The RCMP have a lot of problems, this, the officers lying over the tasering in BC. High River(illegal gun seizures), and so on. Some of the major problems stem from the fact that there are no career officers in positions of power and they're all political appointees. Yeah, figure that one out. How does someone become chief of a service without ever having served on it. It's better in a lot of the smaller services here in Canada, where services acts require someone from the service before they can be a chief.
The RCMP can be fixed, if they start pulling out all the political bullshit. The vast majority of police services in Canada work as a bottom to top organization. Meaning the guy at the bottom, gets a problem and decides how to fix it on their own without someone over his shoulder to figure it out or telling him to "bend the rules to make it happen." Services like the RCMP(federal police), OPP(Ontario Provincial), SQ(Quebec Provincial) operate as "top down" meaning there's someone staring over you shoulder, and breathing down your neck while telling you to "do this or else." Now I'm sure you're thinking, but why don't they stand up...some do. And they're quickly drummed out for not following the procedures which is a offence you can be canned for in many cases.

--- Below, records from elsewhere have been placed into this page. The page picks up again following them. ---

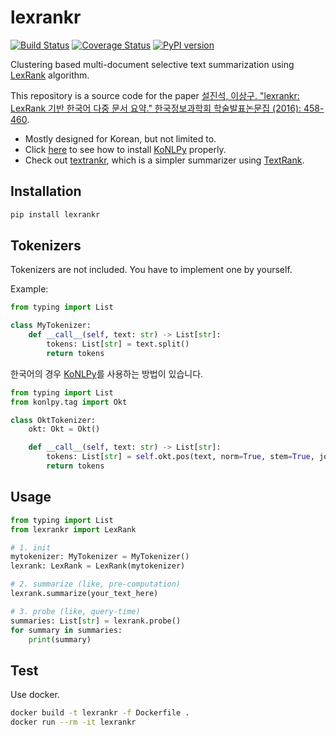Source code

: # lexrankr

[![Build Status](https://travis-ci.org/theeluwin/lexrankr.svg?branch=main)](https://travis-ci.org/theeluwin/lexrankr)
[![Coverage Status](https://coveralls.io/repos/github/theeluwin/lexrankr/badge.svg?branch=main)](https://coveralls.io/github/theeluwin/lexrankr?branch=main)
[![PyPI version](https://badge.fury.io/py/lexrankr.svg)](https://badge.fury.io/py/lexrankr)

Clustering based multi-document selective text summarization using [LexRank](http://dl.acm.org/citation.cfm?id=1622501) algorithm.

This repository is a source code for the paper [설진석, 이상구. "lexrankr: LexRank 기반 한국어 다중 문서 요약." 한국정보과학회 학술발표논문집 (2016): 458-460](http://www.eiric.or.kr/community/post2.php?m=view&gubun=201612&num=6769).

* Mostly designed for Korean, but not limited to.
* Click [here](http://konlpy.org/en/latest/install/) to see how to install [KoNLPy](http://konlpy.org/) properly.
* Check out [textrankr](https://github.com/theeluwin/textrankr), which is a simpler summarizer using [TextRank](http://digital.library.unt.edu/ark:/67531/metadc30962/).

## Installation

```bash
pip install lexrankr
```

## Tokenizers

Tokenizers are not included. You have to implement one by yourself.

Example:

```python
from typing import List

class MyTokenizer:
    def __call__(self, text: str) -> List[str]:
        tokens: List[str] = text.split()
        return tokens
```

한국어의 경우 [KoNLPy](http://konlpy.org)를 사용하는 방법이 있습니다.

```python
from typing import List
from konlpy.tag import Okt

class OktTokenizer:
    okt: Okt = Okt()

    def __call__(self, text: str) -> List[str]:
        tokens: List[str] = self.okt.pos(text, norm=True, stem=True, join=True)
        return tokens
```

## Usage

```python
from typing import List
from lexrankr import LexRank

# 1. init
mytokenizer: MyTokenizer = MyTokenizer()
lexrank: LexRank = LexRank(mytokenizer)

# 2. summarize (like, pre-computation)
lexrank.summarize(your_text_here)

# 3. probe (like, query-time)
summaries: List[str] = lexrank.probe()
for summary in summaries:
    print(summary)
```

## Test

Use docker.

```bash
docker build -t lexrankr -f Dockerfile .
docker run --rm -it lexrankr
```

The vast majority here in Canada do follow the rules. Said rules are enforced and have oversight by independent investigation boards made up of ex-police and civilians. And then there's a local police oversight board that anyone can apply to become a member of in many cases. In Ontario for instance, anyone can become a member of the oversight board it doesn't matter who you are--you can apply. The RCMP though doesn't have either, it has, as said that lovely top-down approach.
Now as for the laws here in Canada, the police generally don't line up and say "we need law xyz" because...reasons...usually in Canada laws such as that are based on something happening in society that requires it. And should that be an overstep, then it'll end up before the Supreme Court and will or won't be struck down. A few examples: RIDE programs are a violation in Canada of unlawful search. It was however ruled that it's a reasonable exception under S.1 of the charter because of the needs weighted against society. On the other hand, we have exigent circumstances(allowing entry/taps/etc w/o warrant). Which was struck down by the Supreme Court as being "a extreme violation of individual rights." That was in reaction to another bill, but said ruling stripped it out of the criminal code itself. Exigent circumstances had been on the books for ~100 years at that point.